В этот же момент весь сценический антураж исчез, а горбун, словно кошка, отпрыгнул в сторону.
– Ой, извиняюсь, малость отвлекся. Шоу-бизнес бьет по мозгам. Я просто зазвездил, сами понимаете. Стоит только похлопать человеку, как он мнит себя совершенством во всем. Вот четыре билета на рок-концерт, который начнется через десять минут. Кто с панком по клубам?! – на голове Грешника образовался ирокез, а вместо фуфайки засверкала заклепками новая косуха.

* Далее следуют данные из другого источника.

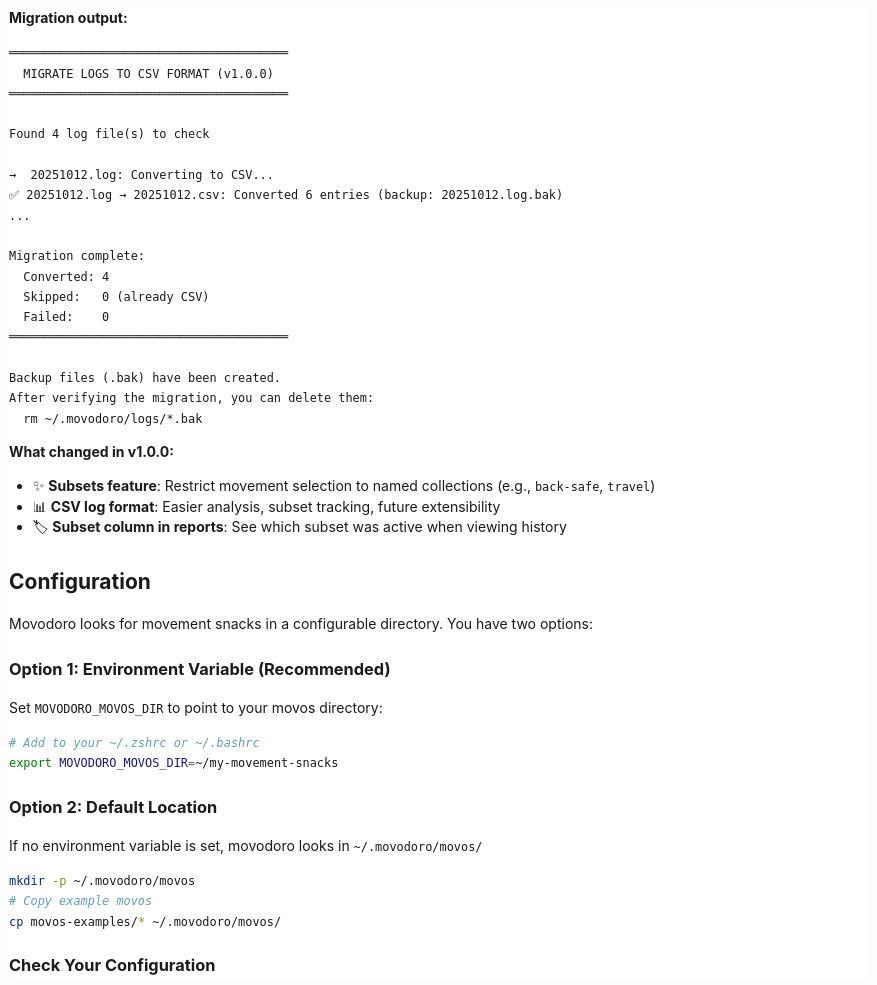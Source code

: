 **Migration output:**
```
═══════════════════════════════════════
  MIGRATE LOGS TO CSV FORMAT (v1.0.0)
═══════════════════════════════════════

Found 4 log file(s) to check

→  20251012.log: Converting to CSV...
✅ 20251012.log → 20251012.csv: Converted 6 entries (backup: 20251012.log.bak)
...

Migration complete:
  Converted: 4
  Skipped:   0 (already CSV)
  Failed:    0
═══════════════════════════════════════

Backup files (.bak) have been created.
After verifying the migration, you can delete them:
  rm ~/.movodoro/logs/*.bak
```

**What changed in v1.0.0:**
- ✨ **Subsets feature**: Restrict movement selection to named collections (e.g., `back-safe`, `travel`)
- 📊 **CSV log format**: Easier analysis, subset tracking, future extensibility
- 🏷️ **Subset column in reports**: See which subset was active when viewing history

## Configuration

Movodoro looks for movement snacks in a configurable directory. You have two options:

### Option 1: Environment Variable (Recommended)

Set `MOVODORO_MOVOS_DIR` to point to your movos directory:

```bash
# Add to your ~/.zshrc or ~/.bashrc
export MOVODORO_MOVOS_DIR=~/my-movement-snacks
```

### Option 2: Default Location

If no environment variable is set, movodoro looks in `~/.movodoro/movos/`

```bash
mkdir -p ~/.movodoro/movos
# Copy example movos
cp movos-examples/* ~/.movodoro/movos/
```

### Check Your Configuration
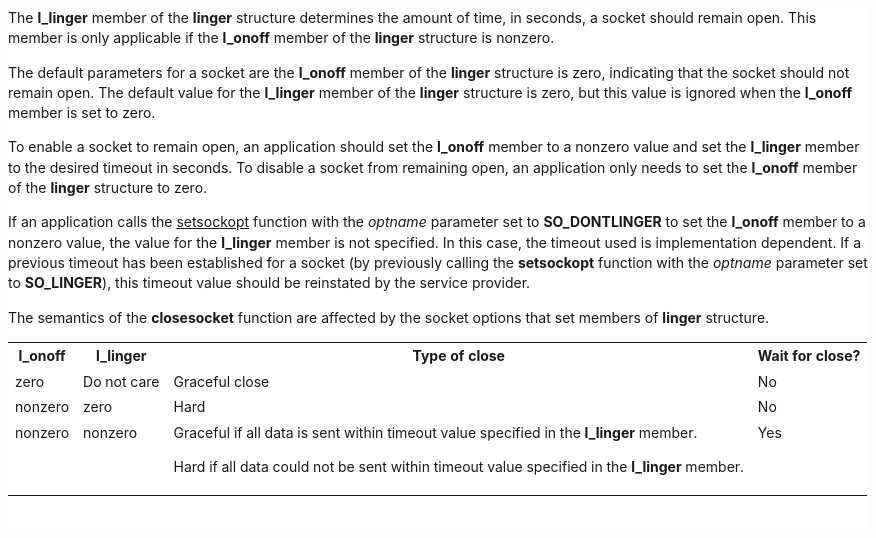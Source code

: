 
The <b>l_linger</b> member of the <b>linger</b> structure determines the amount of time, in seconds, a socket should remain open. This member is only applicable if the <b>l_onoff</b> member of the <b>linger</b> structure is nonzero. 

The default parameters for a socket are the <b>l_onoff</b> member of the <b>linger</b> structure is zero, indicating that the socket should not remain open.  The default value for the <b>l_linger</b> member of the <b>linger</b> structure is zero, but this value is ignored when the <b>l_onoff</b> member is set to zero. 

To enable a socket to remain open, an application should set the <b>l_onoff</b> member to a nonzero value and set the <b>l_linger</b> member  to the desired timeout in seconds. To disable a socket from remaining open, an application only needs to set the  <b>l_onoff</b> member of the <b>linger</b> structure to zero.

 If an application calls the <a href="https://docs.microsoft.com/windows/desktop/api/winsock/nf-winsock-setsockopt">setsockopt</a> function with the <i>optname</i> parameter set to <b>SO_DONTLINGER</b> to set the <b>l_onoff</b> member to a nonzero value, the value for the <b>l_linger</b> member is not specified. In this case, the timeout used is implementation dependent. If a previous timeout has been established for a socket (by previously calling the <b>setsockopt</b> function with the <i>optname</i> parameter set to <b>SO_LINGER</b>), this timeout value should be reinstated by the service provider.

The semantics of 
the <b>closesocket</b> function are affected by the socket options that set members of <b>linger</b> structure.  <table>
<tr>
<th><b>l_onoff</b></th>
<th><b>l_linger</b></th>
<th>Type of close</th>
<th>Wait for close?</th>
</tr>
<tr>
<td>zero</td>
<td>Do not care</td>
<td>Graceful close</td>
<td>No</td>
</tr>
<tr>
<td>nonzero</td>
<td>zero</td>
<td>Hard</td>
<td>No</td>
</tr>
<tr>
<td>nonzero</td>
<td>nonzero</td>
<td>
Graceful if all data is sent within timeout value specified in the <b>l_linger</b> member. 

Hard if all data could not be sent within timeout value specified in the <b>l_linger</b> member.

</td>
<td>Yes</td>
</tr>
</table>
 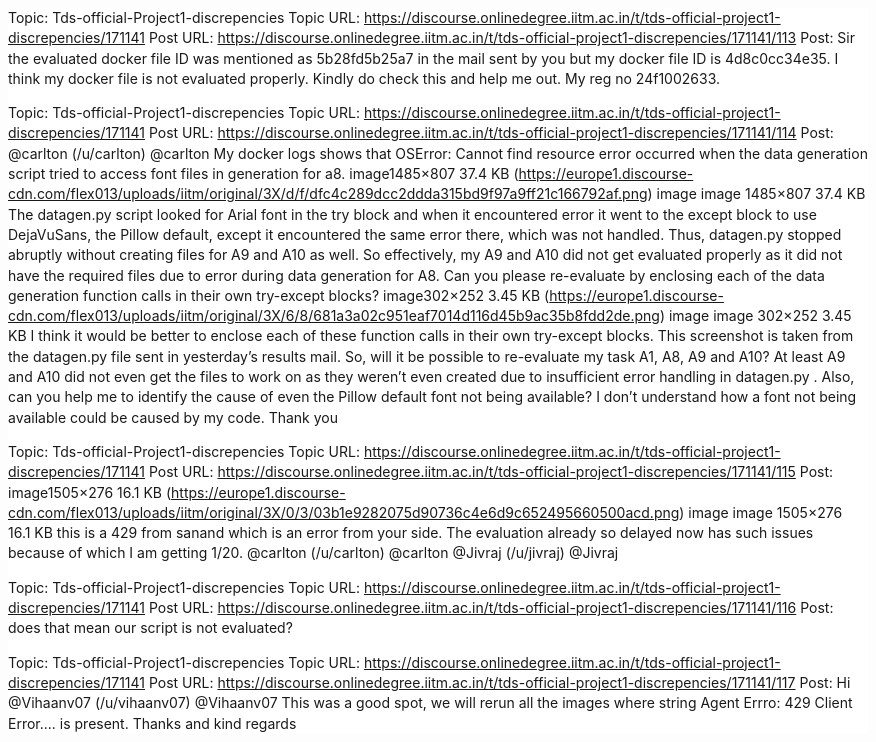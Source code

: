 Topic: Tds-official-Project1-discrepencies
Topic URL: https://discourse.onlinedegree.iitm.ac.in/t/tds-official-project1-discrepencies/171141
Post URL: https://discourse.onlinedegree.iitm.ac.in/t/tds-official-project1-discrepencies/171141/113
Post:  Sir the evaluated docker file ID was mentioned as  5b28fd5b25a7 in the mail sent by you but my docker file ID is 4d8c0cc34e35. I think my docker file is not evaluated properly. Kindly do check this and help me out. My reg no 24f1002633. 

Topic: Tds-official-Project1-discrepencies
Topic URL: https://discourse.onlinedegree.iitm.ac.in/t/tds-official-project1-discrepencies/171141
Post URL: https://discourse.onlinedegree.iitm.ac.in/t/tds-official-project1-discrepencies/171141/114
Post:  @carlton (/u/carlton) @carlton 
My docker logs shows that  OSError: Cannot find resource  error occurred when the data generation script tried to access font files in generation for a8. 
 image1485×807 37.4 KB (https://europe1.discourse-cdn.com/flex013/uploads/iitm/original/3X/d/f/dfc4c289dcc2ddda315bd9f97a9ff21c166792af.png) image image 1485×807 37.4 KB 
 The datagen.py script looked for Arial font in the try block and when it encountered error it went to the except block to use DejaVuSans, the Pillow default, except it encountered the same error there, which was not handled. Thus, datagen.py stopped abruptly without creating files for A9 and A10 as well. So effectively, my A9 and A10 did not get evaluated properly as it did not have the required files due to error during data generation for A8. Can you please re-evaluate by enclosing each of the data generation function calls in their own try-except blocks? 
 image302×252 3.45 KB (https://europe1.discourse-cdn.com/flex013/uploads/iitm/original/3X/6/8/681a3a02c951eaf7014d116d45b9ac35b8fdd2de.png) image image 302×252 3.45 KB 
I think it would be better to enclose each of these function calls in their own try-except blocks. This screenshot is taken from the datagen.py file sent in yesterday’s results mail. 
 So, will it be possible to re-evaluate my task A1, A8, A9 and A10? At least A9 and A10 did not even get the files to work on as they weren’t even created due to insufficient error handling in datagen.py . 
 Also, can you help me to identify the cause of even the Pillow default font not being available? I don’t understand how a font not being available could be caused by my code. 
 Thank you 

Topic: Tds-official-Project1-discrepencies
Topic URL: https://discourse.onlinedegree.iitm.ac.in/t/tds-official-project1-discrepencies/171141
Post URL: https://discourse.onlinedegree.iitm.ac.in/t/tds-official-project1-discrepencies/171141/115
Post:  image1505×276 16.1 KB (https://europe1.discourse-cdn.com/flex013/uploads/iitm/original/3X/0/3/03b1e9282075d90736c4e6d9c652495660500acd.png) image image 1505×276 16.1 KB 
 this is a 429 from sanand which is an error from your side. The evaluation already so delayed now has such issues because of which I am getting 1/20.  @carlton (/u/carlton) @carlton   @Jivraj (/u/jivraj) @Jivraj 

Topic: Tds-official-Project1-discrepencies
Topic URL: https://discourse.onlinedegree.iitm.ac.in/t/tds-official-project1-discrepencies/171141
Post URL: https://discourse.onlinedegree.iitm.ac.in/t/tds-official-project1-discrepencies/171141/116
Post:  does that mean our script is not evaluated? 

Topic: Tds-official-Project1-discrepencies
Topic URL: https://discourse.onlinedegree.iitm.ac.in/t/tds-official-project1-discrepencies/171141
Post URL: https://discourse.onlinedegree.iitm.ac.in/t/tds-official-project1-discrepencies/171141/117
Post:  Hi  @Vihaanv07 (/u/vihaanv07) @Vihaanv07 
 This was a good spot, we will rerun all the images where string  Agent Errro: 429 Client Error....  is present. 
 Thanks and kind regards 
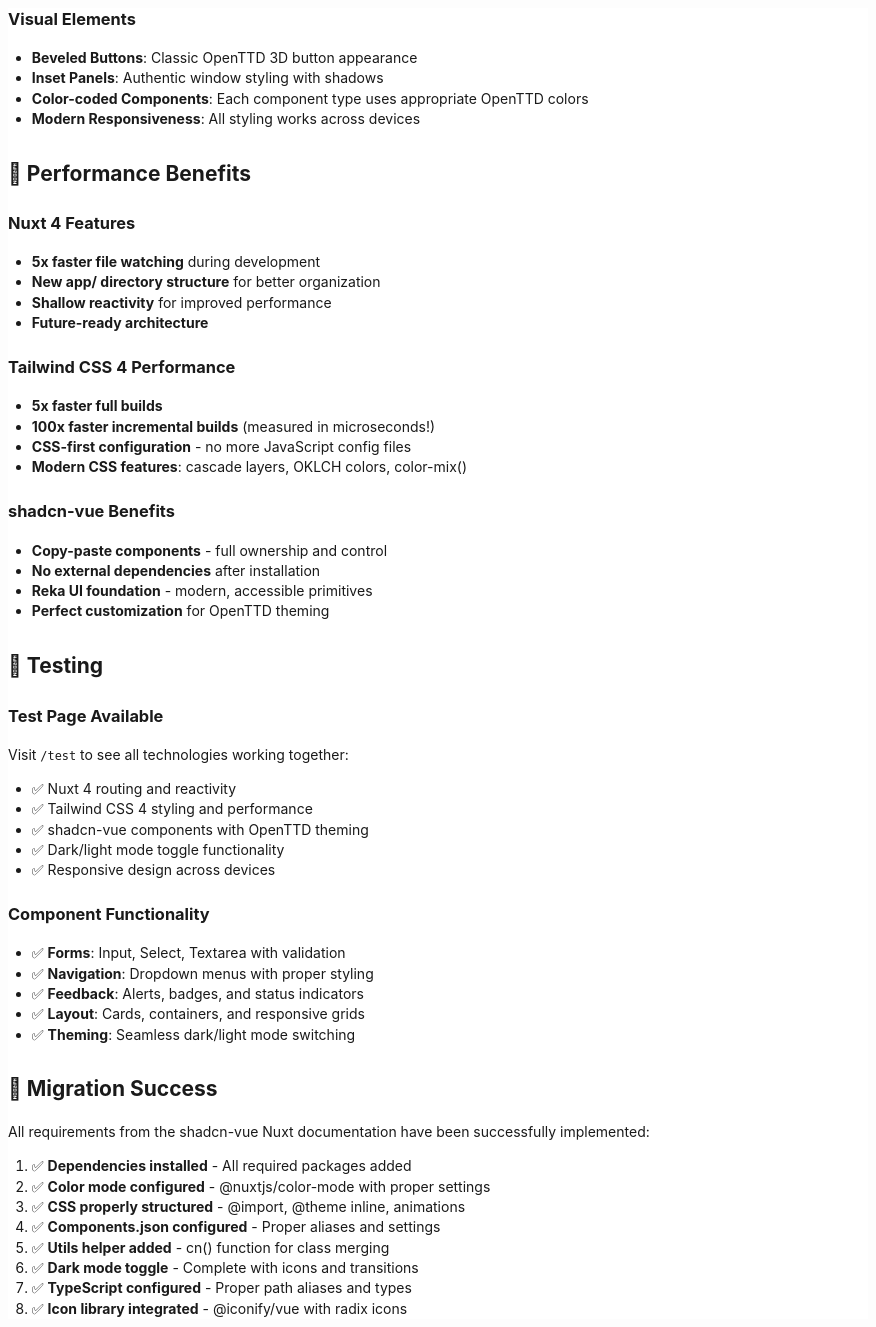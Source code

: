 ### Visual Elements
- **Beveled Buttons**: Classic OpenTTD 3D button appearance
- **Inset Panels**: Authentic window styling with shadows
- **Color-coded Components**: Each component type uses appropriate OpenTTD colors
- **Modern Responsiveness**: All styling works across devices

## 🚀 Performance Benefits

### Nuxt 4 Features
- **5x faster file watching** during development
- **New app/ directory structure** for better organization
- **Shallow reactivity** for improved performance
- **Future-ready architecture**

### Tailwind CSS 4 Performance  
- **5x faster full builds**
- **100x faster incremental builds** (measured in microseconds!)
- **CSS-first configuration** - no more JavaScript config files
- **Modern CSS features**: cascade layers, OKLCH colors, color-mix()

### shadcn-vue Benefits
- **Copy-paste components** - full ownership and control
- **No external dependencies** after installation
- **Reka UI foundation** - modern, accessible primitives
- **Perfect customization** for OpenTTD theming

## 🧪 Testing

### Test Page Available
Visit `/test` to see all technologies working together:
- ✅ Nuxt 4 routing and reactivity
- ✅ Tailwind CSS 4 styling and performance  
- ✅ shadcn-vue components with OpenTTD theming
- ✅ Dark/light mode toggle functionality
- ✅ Responsive design across devices

### Component Functionality
- ✅ **Forms**: Input, Select, Textarea with validation
- ✅ **Navigation**: Dropdown menus with proper styling
- ✅ **Feedback**: Alerts, badges, and status indicators
- ✅ **Layout**: Cards, containers, and responsive grids
- ✅ **Theming**: Seamless dark/light mode switching

## 🎯 Migration Success

All requirements from the shadcn-vue Nuxt documentation have been successfully implemented:

1. ✅ **Dependencies installed** - All required packages added
2. ✅ **Color mode configured** - @nuxtjs/color-mode with proper settings
3. ✅ **CSS properly structured** - @import, @theme inline, animations
4. ✅ **Components.json configured** - Proper aliases and settings  
5. ✅ **Utils helper added** - cn() function for class merging
6. ✅ **Dark mode toggle** - Complete with icons and transitions
7. ✅ **TypeScript configured** - Proper path aliases and types
8. ✅ **Icon library integrated** - @iconify/vue with radix icons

– У меня есть дела поважнее, чем смотреть на твои выходки, – отказался Маркус.
– Отлично, тогда я возьму с собой даму сердца, – Грешник одним выдохом надул резиновую куклу. – Она хоть и не разговорчивая, но покладистая, во всем меня, одинокого, понимает и, между прочим, ценит, в отличие от вас, упырей!
Девушка из латекса обрела человеческий вид.
– Ну нет, милая, такой голой я тебя на концерт не пущу. Сама понимаешь, панки – народ неординарный, могут еще что-нибудь плохое про тебя подумать, – он щелкнул пальцами, и на кукле появилось шикарное вечернее платье. – Между прочим, мы опаздываем. Пойдемте скорее.